The indictment returned in U.S. District Court in Manhattan accused Phillip R. Bennett and others of conspiring to commit securities fraud when they hid from auditors and investors losses that Refco and its customers had incurred in the financial markets.

The indictment came the same day British commodities broker Man Group PLC announced it had won a bidding war to acquire Refco for $282 million in cash.

Refco, which went public in August, filed for bankruptcy on Oct. 17, a week after it announced that a $430 million debt to the company owed by a firm controlled by the ousted chairman and CEO had been concealed.

Bennett took responsibility for the money, securing a loan to pay it back just before the company placed him on indefinite leave Oct. 10.

The indictment said Bennett and others from at least as early as the late 1990s concealed losses in the financial markets by causing Refco to make false and fraudulent filings with the Securities and Exchange Commission.

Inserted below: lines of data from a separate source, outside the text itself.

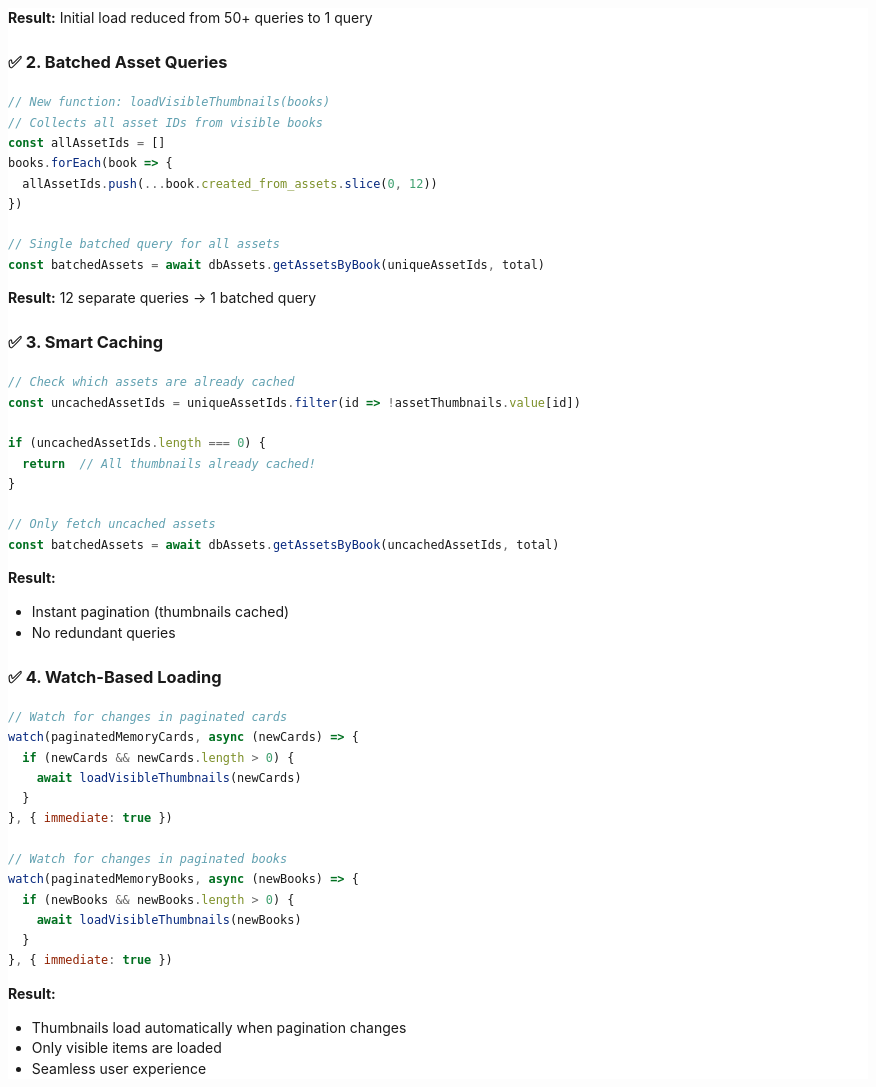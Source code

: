 
**Result:** Initial load reduced from 50+ queries to 1 query

### ✅ **2. Batched Asset Queries**
```javascript
// New function: loadVisibleThumbnails(books)
// Collects all asset IDs from visible books
const allAssetIds = []
books.forEach(book => {
  allAssetIds.push(...book.created_from_assets.slice(0, 12))
})

// Single batched query for all assets
const batchedAssets = await dbAssets.getAssetsByBook(uniqueAssetIds, total)
```

**Result:** 12 separate queries → 1 batched query

### ✅ **3. Smart Caching**
```javascript
// Check which assets are already cached
const uncachedAssetIds = uniqueAssetIds.filter(id => !assetThumbnails.value[id])

if (uncachedAssetIds.length === 0) {
  return  // All thumbnails already cached!
}

// Only fetch uncached assets
const batchedAssets = await dbAssets.getAssetsByBook(uncachedAssetIds, total)
```

**Result:** 
- Instant pagination (thumbnails cached)
- No redundant queries

### ✅ **4. Watch-Based Loading**
```javascript
// Watch for changes in paginated cards
watch(paginatedMemoryCards, async (newCards) => {
  if (newCards && newCards.length > 0) {
    await loadVisibleThumbnails(newCards)
  }
}, { immediate: true })

// Watch for changes in paginated books
watch(paginatedMemoryBooks, async (newBooks) => {
  if (newBooks && newBooks.length > 0) {
    await loadVisibleThumbnails(newBooks)
  }
}, { immediate: true })
```

**Result:**
- Thumbnails load automatically when pagination changes
- Only visible items are loaded
- Seamless user experience
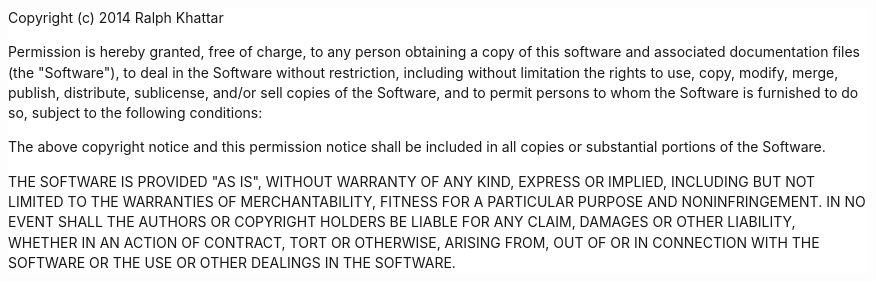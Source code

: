 Copyright (c) 2014 Ralph Khattar

Permission is hereby granted, free of charge, to any person obtaining a copy
of this software and associated documentation files (the "Software"), to deal
in the Software without restriction, including without limitation the rights
to use, copy, modify, merge, publish, distribute, sublicense, and/or sell
copies of the Software, and to permit persons to whom the Software is
furnished to do so, subject to the following conditions:

The above copyright notice and this permission notice shall be included in all
copies or substantial portions of the Software.

THE SOFTWARE IS PROVIDED "AS IS", WITHOUT WARRANTY OF ANY KIND, EXPRESS OR
IMPLIED, INCLUDING BUT NOT LIMITED TO THE WARRANTIES OF MERCHANTABILITY,
FITNESS FOR A PARTICULAR PURPOSE AND NONINFRINGEMENT. IN NO EVENT SHALL THE
AUTHORS OR COPYRIGHT HOLDERS BE LIABLE FOR ANY CLAIM, DAMAGES OR OTHER
LIABILITY, WHETHER IN AN ACTION OF CONTRACT, TORT OR OTHERWISE, ARISING FROM,
OUT OF OR IN CONNECTION WITH THE SOFTWARE OR THE USE OR OTHER DEALINGS IN THE
SOFTWARE.
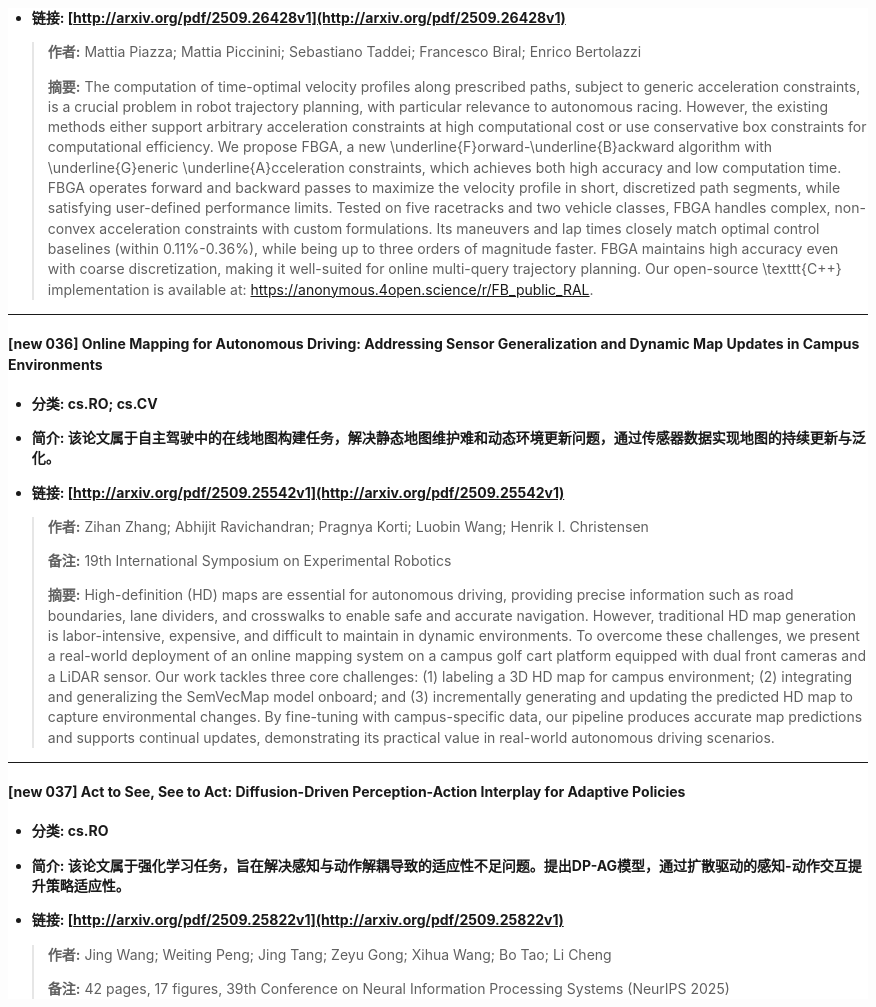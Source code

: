 - **链接: [http://arxiv.org/pdf/2509.26428v1](http://arxiv.org/pdf/2509.26428v1)**

> **作者:** Mattia Piazza; Mattia Piccinini; Sebastiano Taddei; Francesco Biral; Enrico Bertolazzi
>
> **摘要:** The computation of time-optimal velocity profiles along prescribed paths, subject to generic acceleration constraints, is a crucial problem in robot trajectory planning, with particular relevance to autonomous racing. However, the existing methods either support arbitrary acceleration constraints at high computational cost or use conservative box constraints for computational efficiency. We propose FBGA, a new \underline{F}orward-\underline{B}ackward algorithm with \underline{G}eneric \underline{A}cceleration constraints, which achieves both high accuracy and low computation time. FBGA operates forward and backward passes to maximize the velocity profile in short, discretized path segments, while satisfying user-defined performance limits. Tested on five racetracks and two vehicle classes, FBGA handles complex, non-convex acceleration constraints with custom formulations. Its maneuvers and lap times closely match optimal control baselines (within $0.11\%$-$0.36\%$), while being up to three orders of magnitude faster. FBGA maintains high accuracy even with coarse discretization, making it well-suited for online multi-query trajectory planning. Our open-source \texttt{C++} implementation is available at: https://anonymous.4open.science/r/FB_public_RAL.
>
---
#### [new 036] Online Mapping for Autonomous Driving: Addressing Sensor Generalization and Dynamic Map Updates in Campus Environments
- **分类: cs.RO; cs.CV**

- **简介: 该论文属于自主驾驶中的在线地图构建任务，解决静态地图维护难和动态环境更新问题，通过传感器数据实现地图的持续更新与泛化。**

- **链接: [http://arxiv.org/pdf/2509.25542v1](http://arxiv.org/pdf/2509.25542v1)**

> **作者:** Zihan Zhang; Abhijit Ravichandran; Pragnya Korti; Luobin Wang; Henrik I. Christensen
>
> **备注:** 19th International Symposium on Experimental Robotics
>
> **摘要:** High-definition (HD) maps are essential for autonomous driving, providing precise information such as road boundaries, lane dividers, and crosswalks to enable safe and accurate navigation. However, traditional HD map generation is labor-intensive, expensive, and difficult to maintain in dynamic environments. To overcome these challenges, we present a real-world deployment of an online mapping system on a campus golf cart platform equipped with dual front cameras and a LiDAR sensor. Our work tackles three core challenges: (1) labeling a 3D HD map for campus environment; (2) integrating and generalizing the SemVecMap model onboard; and (3) incrementally generating and updating the predicted HD map to capture environmental changes. By fine-tuning with campus-specific data, our pipeline produces accurate map predictions and supports continual updates, demonstrating its practical value in real-world autonomous driving scenarios.
>
---
#### [new 037] Act to See, See to Act: Diffusion-Driven Perception-Action Interplay for Adaptive Policies
- **分类: cs.RO**

- **简介: 该论文属于强化学习任务，旨在解决感知与动作解耦导致的适应性不足问题。提出DP-AG模型，通过扩散驱动的感知-动作交互提升策略适应性。**

- **链接: [http://arxiv.org/pdf/2509.25822v1](http://arxiv.org/pdf/2509.25822v1)**

> **作者:** Jing Wang; Weiting Peng; Jing Tang; Zeyu Gong; Xihua Wang; Bo Tao; Li Cheng
>
> **备注:** 42 pages, 17 figures, 39th Conference on Neural Information Processing Systems (NeurIPS 2025)
>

It said Refco in the 1990s had extended credit to customers so they could trade securities and commodities in accounts held at Refco.

When customers were unable to make payments on hundreds of millions of dollars of market losses in their Refco accounts, Refco liquidated the positions and assumed the resulting losses in the accounts, the indictment said.

Rather than write off the losses, Bennett caused the losses to be transferred to a privately-held Delaware corporation he controlled so that Refco’s financial books would show that the private corporation owed Refco the money, the indictment said.

It said Bennett began in 1999 directing others to hide the money owed to Refco from Refco’s auditors through a series of transactions.

A lawyer for Bennett did not immediately return a telephone call for comment.

Bennett remains free on a $50 million bond, which was amended Thursday to let his wife, daughter and a son co-sign his bond, rather than six financially responsible persons as had previously been required.

U.S. District Magistrate Judge Frank Maas wrote that Bennett was entitled to be free under the least restrictive conditions that will ensure his presence in court since he is not considered a danger to the community. Maas noted that Bennett had been unable to obtain even a single co-signer to his bond outside his immediate family.

Refco was forced into bankruptcy proceedings after revealing questionable accounting, which caused the company’s customers to flee, resulting in a crippling loss of assets.

Refco has some 2,400 employees in 14 countries. It reported earnings of $176.3 million for the fiscal year ended last February, down from $187.2 million a year earlier.

When the transactions were disclosed to the public, the stock price plummeted, leading to investor losses of more than $1 billion, the government has alleged.